The DOJ's filing included as an appendix three e-mail exchanges from July 1997 between Lessig, Peter Harter, public policy counsel for Netscape, and Netscape employee Eric Bradley, identified as senior network systems administrator. The DOJ stated that it sent the e-mails to Microsoft today as well. Lessig will discuss the e-mails during a conference call scheduled for 4:30 p.m. EST Jan. 6, according to the DOJ filing.
After stating that "Charlie Nesson thinks we should file a law suit," Lessig complains to Harter that his Netscape Navigator bookmarks were "screwed up" after he installed Internet Explorer 3.0 on his Macintosh. "OK, now this is making me really angry," Lessig's e-mail begins. He explains that he wanted to install IE on his Macintosh in order to enter a contest to win a PowerBook 3400. "Sold my soul, and nothing happened," Lessig writes.
According to the e-mails, Harter referred Lessig on to Bradley, who said he had "seen/heard of many instances where MSIE has changed all the Netscape HTML documents on a Windows 95 machine to IE icons, so that when the user doubleclicked any HTML document on their computer, IE would be the browser that was opened, even if the default browser was set to Navigator/Communicator." Netscape employee Bradley goes on to say,"This is the kind of blatant anti-competition strategy that only Microsoft can get away with. ... I really do hate that company."

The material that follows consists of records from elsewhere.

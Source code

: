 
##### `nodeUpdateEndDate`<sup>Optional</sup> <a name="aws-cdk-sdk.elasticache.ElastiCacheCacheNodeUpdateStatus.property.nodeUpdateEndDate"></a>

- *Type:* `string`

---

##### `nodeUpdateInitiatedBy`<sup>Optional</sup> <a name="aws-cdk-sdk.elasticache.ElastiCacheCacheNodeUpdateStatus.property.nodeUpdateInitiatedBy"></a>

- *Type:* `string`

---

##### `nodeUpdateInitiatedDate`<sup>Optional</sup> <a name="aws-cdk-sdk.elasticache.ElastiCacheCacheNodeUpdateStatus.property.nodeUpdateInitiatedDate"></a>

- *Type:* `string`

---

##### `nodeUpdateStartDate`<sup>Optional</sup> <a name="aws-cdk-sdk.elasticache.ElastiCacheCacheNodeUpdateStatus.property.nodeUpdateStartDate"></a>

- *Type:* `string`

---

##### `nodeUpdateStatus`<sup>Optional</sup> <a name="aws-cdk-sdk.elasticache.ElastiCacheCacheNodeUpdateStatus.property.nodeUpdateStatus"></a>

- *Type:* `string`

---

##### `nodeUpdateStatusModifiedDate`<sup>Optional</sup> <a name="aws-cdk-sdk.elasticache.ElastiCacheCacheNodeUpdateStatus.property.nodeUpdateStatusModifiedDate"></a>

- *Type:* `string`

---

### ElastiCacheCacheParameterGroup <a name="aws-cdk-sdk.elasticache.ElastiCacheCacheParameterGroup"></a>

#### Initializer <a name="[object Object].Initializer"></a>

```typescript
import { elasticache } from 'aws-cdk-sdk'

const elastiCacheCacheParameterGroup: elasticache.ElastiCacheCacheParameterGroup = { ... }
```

In its letter to Lessig today, Microsoft said the e-mails prove he is biased. "Needless to say, Microsoft regards the sentiments expressed by you and your acquaintances at Netscape as exhibiting clear bias against Microsoft, disqualifying you from any further participation in this case," the letter states. "The mere fact that you would raise a complaint about Microsoft with an acquaintance in the Netscape legal department, expressing the views you did, indicates that you are -- or, certainly, may reasonably be perceived to be -- a partisan of Netscape, and thus that you cannot be seen to be impartial in this case."
Microsoft also criticizes Lessig for participating in a forum entitled "Business and the Internet: Strategy, Law and Policy," which included a session on Feb. 24, 1997, entitled "Should Microsoft Be Allowed to Swallow the Net?" One of the coordinators of the forum was Harvard law professor Charles Nesson, Microsoft said. Participants at the session discussed whether Microsoft had engaged in anticompetitive behavior by including IE in Windows 95, and one of the speakers was Gary Reback, Netscape's outside antitrust counsel, Microsoft said.

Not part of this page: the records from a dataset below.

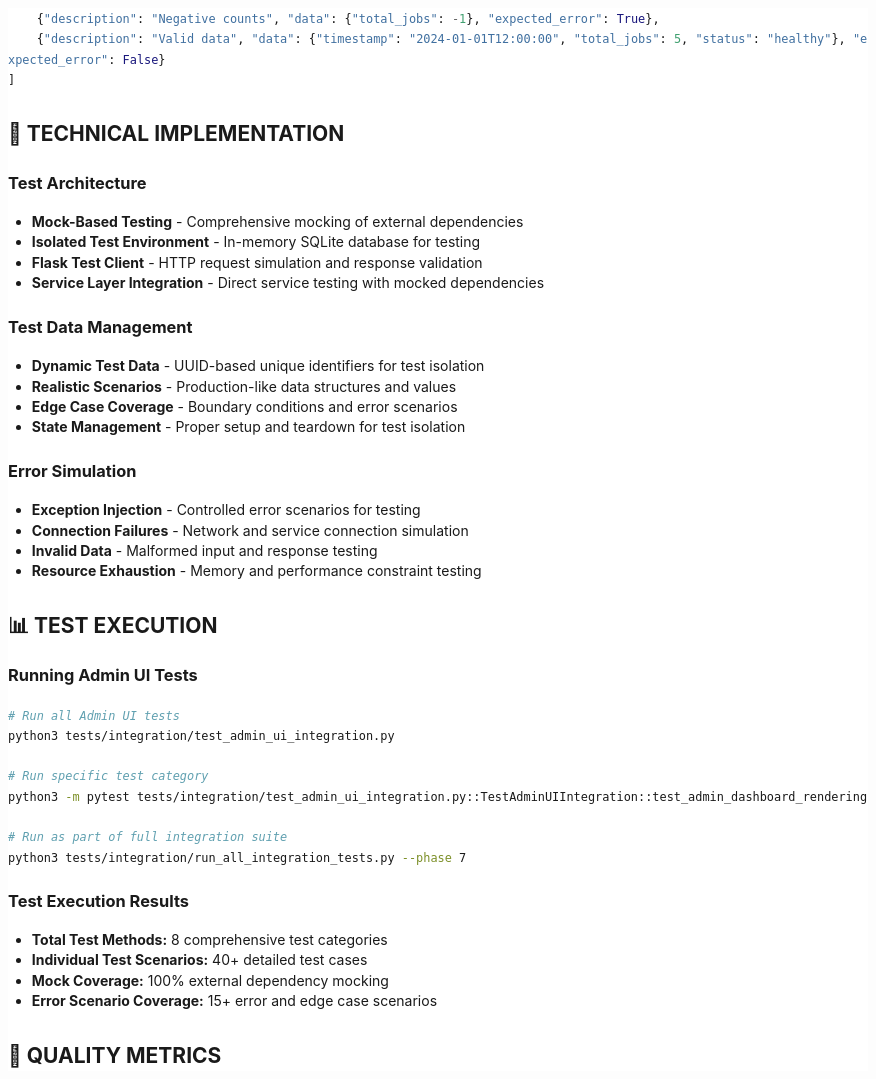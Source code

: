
 ```python
    {"description": "Negative counts", "data": {"total_jobs": -1}, "expected_error": True},
    {"description": "Valid data", "data": {"timestamp": "2024-01-01T12:00:00", "total_jobs": 5, "status": "healthy"}, "expected_error": False}
]
```

## 🔧 **TECHNICAL IMPLEMENTATION**

### **Test Architecture**
- **Mock-Based Testing** - Comprehensive mocking of external dependencies
- **Isolated Test Environment** - In-memory SQLite database for testing
- **Flask Test Client** - HTTP request simulation and response validation
- **Service Layer Integration** - Direct service testing with mocked dependencies

### **Test Data Management**
- **Dynamic Test Data** - UUID-based unique identifiers for test isolation
- **Realistic Scenarios** - Production-like data structures and values
- **Edge Case Coverage** - Boundary conditions and error scenarios
- **State Management** - Proper setup and teardown for test isolation

### **Error Simulation**
- **Exception Injection** - Controlled error scenarios for testing
- **Connection Failures** - Network and service connection simulation
- **Invalid Data** - Malformed input and response testing
- **Resource Exhaustion** - Memory and performance constraint testing

## 📊 **TEST EXECUTION**

### **Running Admin UI Tests**
```bash
# Run all Admin UI tests
python3 tests/integration/test_admin_ui_integration.py

# Run specific test category
python3 -m pytest tests/integration/test_admin_ui_integration.py::TestAdminUIIntegration::test_admin_dashboard_rendering

# Run as part of full integration suite
python3 tests/integration/run_all_integration_tests.py --phase 7
```

### **Test Execution Results**
- **Total Test Methods:** 8 comprehensive test categories
- **Individual Test Scenarios:** 40+ detailed test cases
- **Mock Coverage:** 100% external dependency mocking
- **Error Scenario Coverage:** 15+ error and edge case scenarios

## 🎯 **QUALITY METRICS**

"You apparently were at this session and asked Mr. Reback questions about 'what sort of a solution he would like to see embodied in a decree against Microsoft,' -- presumably a reference to a new decree resulting from a hypothetical government enforcement action against Microsoft (see http: //roscoe.law.harvard.edu/HyperNews/get/www/courses/-techseminar97/calendar/discussions/session7_discussion.html/7.html.)," Microsoft's letter to Lessig said.
U.S. District Court Judge Thomas Penfield Jackson issued a preliminary injunction in early December ordering Microsoft to stop requiring PC manufacturers to preinstall the IE browser as a licensing condition for Windows 95. While saying the DOJ had not convinced him that Microsoft was violating a 1995 antitrust consent decree barring Microsoft from tying the licensing of one product to licensing of another product, Jackson said it was still to be determined whether Microsoft was violating the consent decree. The DOJ claims Microsoft is not abiding by the injunction, while Microsoft claims it is.